Eu estou velha, e muito cansada. Acabo esquecendo das
coisas, na maioria das vezes, mas as lembranças que tenho de você, ainda vivem
em mim, e meu coração sangra toda vez que lembro...
Você tinha olhos encantadores. Hipnotizantes na verdade. O
seu sorriso iluminava o meu dia, e antes a vida parecia mais suportável, por
tê-la ao meu lado, mesmo que fosse apenas para observá-la de longe, ou
conversar sem poder lhe tocar. Ah, querida... tantas vezes me imaginei lhe
abraçando, acariciando seus longos cabelos castanhos e beijando os seus lábios
macios, sentindo seu perfume de perto, sem nenhum receio, sem culpa, sem medo. Apenas
você e eu, deitadas na cama, vendo pela janela a noite chegar, e apresentar
toda a majestade luminosa das estrelas e da Lua. Mas, como sempre, não passaram
de sonhos.
Esse amor é minha maldição e a imbecilidade animalesca de
quem deveria lhe amar matou você, e assassinou uma parte de mim junto.
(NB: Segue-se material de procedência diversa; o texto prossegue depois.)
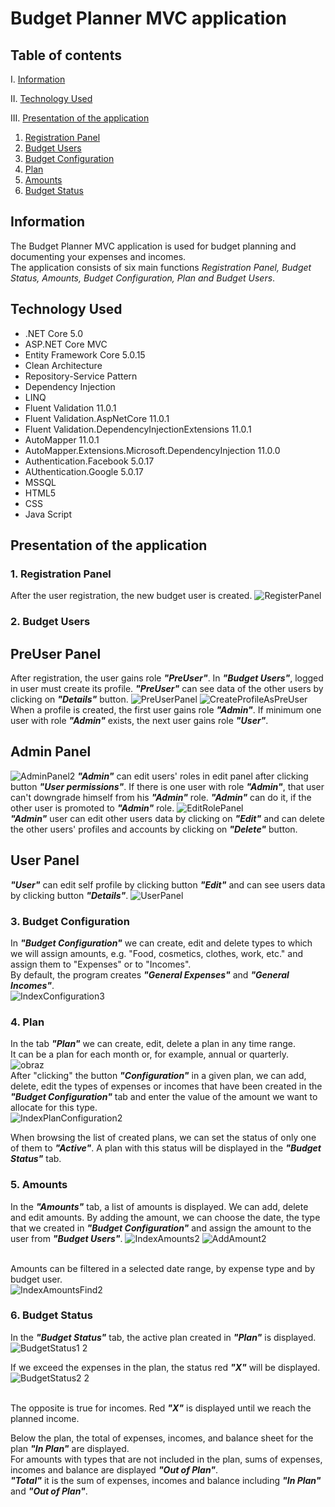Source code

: # Budget Planner MVC application

## Table of contents
I. [Information](#information)

II. [Technology Used](#technology-used)

III. [Presentation of the application](#presentation-of-the-application)
1. [Registration Panel](#1registration-panel)
2. [Budget Users](#2budget-users)
3. [Budget Configuration](#3budget-configuration)
4. [Plan](#4plan)
5. [Amounts](#5amounts)
6. [Budget Status](#6budget-status)
## Information
The Budget Planner MVC application is used for budget planning and documenting your expenses and incomes. <br> The application consists of six main functions _Registration Panel, Budget Status, Amounts, Budget Configuration, Plan and Budget Users_.


## Technology Used
* .NET Core 5.0
* ASP.NET Core MVC
* Entity Framework Core 5.0.15
* Clean Architecture
* Repository-Service Pattern
* Dependency Injection
* LINQ
* Fluent Validation 11.0.1
* Fluent Validation.AspNetCore 11.0.1
* Fluent Validation.DependencyInjectionExtensions 11.0.1
* AutoMapper 11.0.1
* AutoMapper.Extensions.Microsoft.DependencyInjection 11.0.0
* Authentication.Facebook 5.0.17
* AUthentication.Google 5.0.17
* MSSQL
* HTML5
* CSS
* Java Script
## Presentation of the application

### **1.	Registration Panel**

After the user registration, the new budget user is created.
![RegisterPanel](https://user-images.githubusercontent.com/95985120/184502174-cd2ecf82-b9d3-4636-a383-f3bc212076fd.png)

### **2.	Budget Users**

## **PreUser Panel** ##
After registration, the user gains role **_"PreUser"_**. In **_"Budget Users"_**, logged in user must create its profile. **_"PreUser"_** can see data of the other users by clicking on **_"Details"_** button.
![PreUserPanel](https://user-images.githubusercontent.com/95985120/184502402-7251f4e0-e86c-45b5-86ae-1c3858d3209d.png)
![CreateProfileAsPreUser](https://user-images.githubusercontent.com/95985120/184502414-5e633b91-22db-4dc1-a935-eca722dd6b00.png)
<br> When a profile is created, the first user gains role **_"Admin"_**. If minimum one user with role **_"Admin"_** exists, the next user gains role **_"User"_**. </br>

## **Admin Panel** ##
![AdminPanel2](https://user-images.githubusercontent.com/95985120/184503026-9e940adf-5332-44e9-83f4-a6c8541283e6.png)
**_"Admin"_** can edit users' roles in edit panel after clicking button **_"User permissions"_**. 
If there is one user with role **_"Admin"_**, that user can't downgrade himself from his **_"Admin"_** role. **_"Admin"_** can do it, if the other user is promoted to **_"Admin"_** role.
![EditRolePanel](https://user-images.githubusercontent.com/95985120/184503698-80e2810e-1c3b-4a61-8741-8e32d29c7775.png)
<br> **_"Admin"_** user can edit other users data by clicking on **_"Edit"_** and can delete the other users' profiles and accounts by clicking on **_"Delete"_** button. </br>

## **User Panel** ##
**_"User"_** can edit self profile by clicking button **_"Edit"_** and can see users data by clicking button **_"Details"_**.
![UserPanel](https://user-images.githubusercontent.com/95985120/184503847-3d3b6403-29a8-4f86-9614-d5dac5f72f30.png)

### **3.	Budget Configuration** 

In **_"Budget Configuration"_** we can create, edit and delete types to which we will assign amounts, e.g. "Food, cosmetics, clothes, work, etc." and assign them to "Expenses" or to "Incomes".
<br> By default, the program creates **_"General Expenses"_** and **_"General Incomes"_**. </br>
![IndexConfiguration3](https://user-images.githubusercontent.com/95985120/184504093-8b3399b0-1013-4e90-b6c4-88d00e3687c0.png)

### **4.	Plan**

In the tab **_"Plan"_** we can create, edit, delete a plan in any time range.
<br> It can be a plan for each month or, for example, annual or quarterly. </br>
![obraz](https://user-images.githubusercontent.com/95985120/184504197-da76e4a3-35ac-4ba2-a89f-3ed2201b4aaa.png)
<br> After "clicking" the button **_"Configuration"_** in a given plan, we can add, delete, edit the types of expenses or incomes that have been created in the **_"Budget Configuration"_** tab and enter the value of the amount we want to allocate for this type. </br>
![IndexPlanConfiguration2](https://user-images.githubusercontent.com/95985120/184504573-c772308a-d5ec-4da1-81a2-f2642b6e5b96.png)


When browsing the list of created plans, we can set the status of only one of them to **_"Active"_**. A plan with this status will be displayed in the **_"Budget Status"_** tab.

### **5.	Amounts**

In the **_"Amounts"_** tab, a list of amounts is displayed. We can add, delete and edit amounts. By adding the amount, we can choose the date, the type that we created in **_"Budget Configuration"_** and assign the amount to the user from **_"Budget Users"_**.
![IndexAmounts2](https://user-images.githubusercontent.com/95985120/184504932-ccc028f0-c53f-47bc-91cf-024a5ef3de74.png)
![AddAmount2](https://user-images.githubusercontent.com/95985120/184504938-8f4dd656-c289-42ce-9fe4-654b405d54e3.png)

<br> Amounts can be filtered in a selected date range, by expense type and by budget user. </br>
![IndexAmountsFind2](https://user-images.githubusercontent.com/95985120/184504945-fe75a820-06dd-451b-96cd-0b6a0aa47e17.png)

### **6.	Budget Status**

In the **_"Budget Status"_** tab, the active plan created in **_"Plan"_** is displayed.
![BudgetStatus1 2](https://user-images.githubusercontent.com/95985120/184505161-e332f67b-cd74-4177-b660-b98a6b88fc6c.png)

If we exceed the expenses in the plan, the status red **_"X"_** will be displayed.
![BudgetStatus2 2](https://user-images.githubusercontent.com/95985120/184505169-051d613d-0196-4503-8c8f-8d4062686a54.png)

<br> The opposite is true for incomes. Red **_"X"_** is displayed until we reach the planned income. </br>

Below the plan, the total of expenses, incomes, and balance sheet for the plan **_"In Plan"_** are displayed.
<br> For amounts with types that are not included in the plan, sums of expenses, incomes and balance are displayed **_"Out of Plan"_**. </br>
**_"Total"_** it is the sum of expenses, incomes and balance including **_"In Plan"_** and **_"Out of Plan"_**.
Eu ainda lembro do gosto do seu beijo, do primeiro e único
beijo... Você estava tão sorridente, tão serena, e segurei uma de suas mãos,
enquanto olhava nos seus olhos castanhos vívidos, senti sua respiração tão próxima
do meu rosto, e então toquei sua face com minha mão, deslizei meus dedos por
seus lábios, e você aproximou sua boca da minha, mas permaneceu inerte, até eu lhe
beijar, e sentir você. Sensação inebriante, uma mistura de paz e desejo. Porém
seu pai puxou seu braço e eu a perdi para sempre. Lágrimas escorriam pelo seu
rosto, e sei quanta dor os seus olhos expressavam, e sei também quanto
desespero havia em seus gritos. Tentei fazê-lo parar, eu tentei. Implorei. Ele
não me ouvia, continuava lhe batendo. Não consegui soltá-la dos braços dele. E
quando você caiu no chão, eu corri para perto, tentei tirá-la dali, mas seu pai
bateu com o porta-retratos, na minha cabeça e me chutou. Então... era tarde demais,
ele lhe puxou pelo braço mais uma vez, e a jogou contra a parede. Sua cabeça
sangrava e meu coração se partia em inúmeros pedaços.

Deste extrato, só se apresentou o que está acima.